Exercise data Start Marker

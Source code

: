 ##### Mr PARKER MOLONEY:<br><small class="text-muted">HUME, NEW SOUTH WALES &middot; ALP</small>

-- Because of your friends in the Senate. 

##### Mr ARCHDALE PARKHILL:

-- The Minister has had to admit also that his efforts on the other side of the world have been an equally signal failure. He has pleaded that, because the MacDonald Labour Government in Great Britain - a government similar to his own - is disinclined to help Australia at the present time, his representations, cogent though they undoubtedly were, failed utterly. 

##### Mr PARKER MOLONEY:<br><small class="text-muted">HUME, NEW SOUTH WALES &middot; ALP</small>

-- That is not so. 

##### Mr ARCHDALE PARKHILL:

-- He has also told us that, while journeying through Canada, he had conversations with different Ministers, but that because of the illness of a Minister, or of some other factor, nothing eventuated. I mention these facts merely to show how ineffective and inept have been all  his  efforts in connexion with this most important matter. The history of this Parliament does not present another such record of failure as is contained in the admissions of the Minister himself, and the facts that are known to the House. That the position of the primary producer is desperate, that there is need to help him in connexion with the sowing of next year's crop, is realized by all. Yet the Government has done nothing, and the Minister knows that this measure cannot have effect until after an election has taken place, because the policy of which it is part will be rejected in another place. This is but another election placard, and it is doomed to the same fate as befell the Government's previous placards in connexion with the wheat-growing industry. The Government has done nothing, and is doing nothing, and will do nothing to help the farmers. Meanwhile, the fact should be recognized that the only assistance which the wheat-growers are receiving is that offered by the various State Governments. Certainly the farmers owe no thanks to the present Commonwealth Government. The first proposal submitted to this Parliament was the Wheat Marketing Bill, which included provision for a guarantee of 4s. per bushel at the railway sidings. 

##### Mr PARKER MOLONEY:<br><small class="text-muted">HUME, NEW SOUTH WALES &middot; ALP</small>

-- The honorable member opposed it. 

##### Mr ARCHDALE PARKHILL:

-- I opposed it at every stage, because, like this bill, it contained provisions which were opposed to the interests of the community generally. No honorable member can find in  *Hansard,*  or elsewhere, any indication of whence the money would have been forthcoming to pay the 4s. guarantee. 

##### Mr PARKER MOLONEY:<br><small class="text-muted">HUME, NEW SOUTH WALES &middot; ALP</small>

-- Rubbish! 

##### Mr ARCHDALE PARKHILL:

Exercise data End Marker

→ **What this task involves**
The lines you return should be those above that contain the word "member", every one of them.

→ **Answer to this problem**
-- The honorable member opposed it. 
-- I opposed it at every stage, because, like this bill, it contained provisions which were opposed to the interests of the community generally. No honorable member can find in  *Hansard,*  or elsewhere, any indication of whence the money would have been forthcoming to pay the 4s. guarantee. 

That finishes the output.